Activation of the apoptotic Fas antigen-encoding gene upon influenza virus infection involving spontaneously produced beta-interferon.

We previously demonstrated that influenza virus infection induces apoptosis in culture cells. Here, we examined the activation of the Fas antigen gene that encodes an apoptosis-mediating membrane protein in the virus-infected cells. The virus elicited a transient but marked increase in Fas antigen mRNA 3 to 4 hr after infection, followed by the expression of the antigen on the cell surface. Poly(I)-poly(C), a synthetic double-stranded RNA, similarly activated Fas antigen gene expression, and poly(I)-poly(C)-treated cells are highly susceptible to the cell killing effect of IgM isotype of anti-Fas monoclonal antibody. On the other hand, the IgG isotype of anti-Fas monoclonal antibody, which has an inhibitory effect on Fas Ag-mediated cell death, suppressed the virus-induced cell death.

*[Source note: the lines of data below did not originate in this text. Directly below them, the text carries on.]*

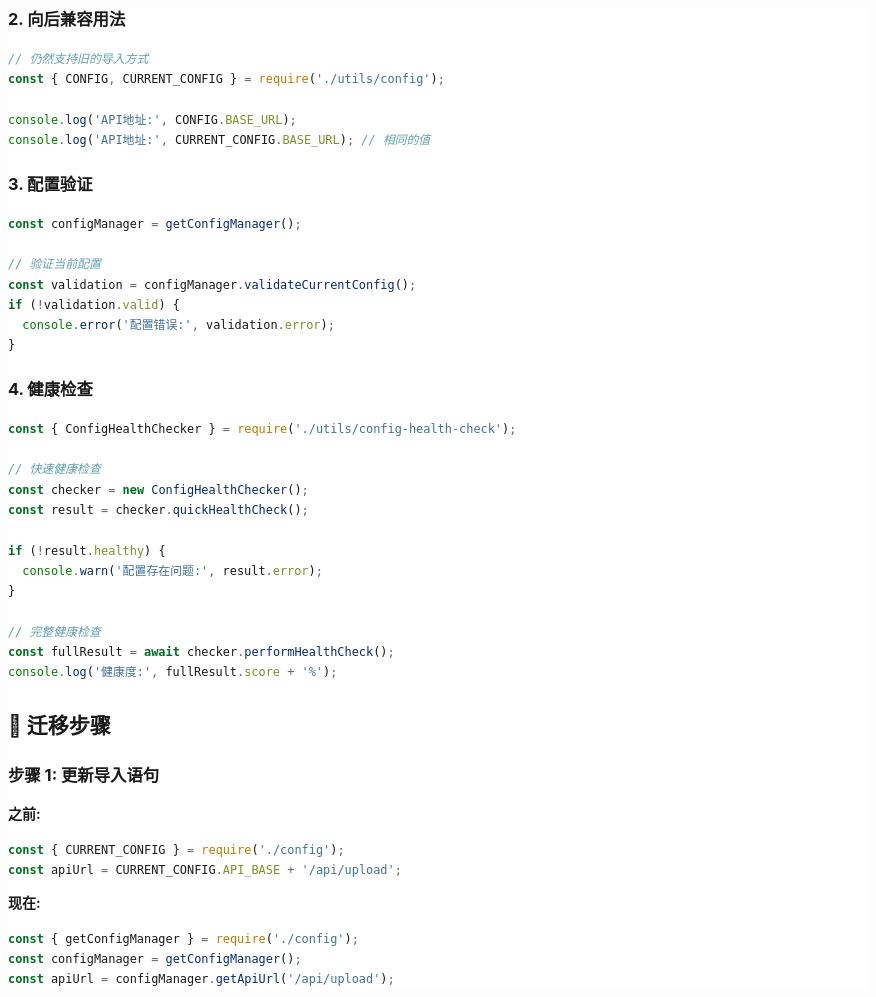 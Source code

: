### 2. 向后兼容用法

```javascript
// 仍然支持旧的导入方式
const { CONFIG, CURRENT_CONFIG } = require('./utils/config');

console.log('API地址:', CONFIG.BASE_URL);
console.log('API地址:', CURRENT_CONFIG.BASE_URL); // 相同的值
```

### 3. 配置验证

```javascript
const configManager = getConfigManager();

// 验证当前配置
const validation = configManager.validateCurrentConfig();
if (!validation.valid) {
  console.error('配置错误:', validation.error);
}
```

### 4. 健康检查

```javascript
const { ConfigHealthChecker } = require('./utils/config-health-check');

// 快速健康检查
const checker = new ConfigHealthChecker();
const result = checker.quickHealthCheck();

if (!result.healthy) {
  console.warn('配置存在问题:', result.error);
}

// 完整健康检查
const fullResult = await checker.performHealthCheck();
console.log('健康度:', fullResult.score + '%');
```

## 🔧 迁移步骤

### 步骤 1: 更新导入语句

**之前:**
```javascript
const { CURRENT_CONFIG } = require('./config');
const apiUrl = CURRENT_CONFIG.API_BASE + '/api/upload';
```

**现在:**
```javascript
const { getConfigManager } = require('./config');
const configManager = getConfigManager();
const apiUrl = configManager.getApiUrl('/api/upload');
```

Prior exposure of the cells to anti-interferon-beta antibody decreased the degree of cell death as well as the amount of Fas mRNA. The autophosphorylation activity of double-stranded RNA-activated protein kinase was also decreased in the antibody-treated cells. Moreover, a protein kinase inhibitor, 2-aminopurine, blocked the Fas Ag gene activation by poly(I)-poly(C). These results suggested that the activation of Fas Ag gene in the early phase of infection is an important event for apoptosis, and that it is regulated by the double-stranded RNA/interferon system involving protein phosphorylation.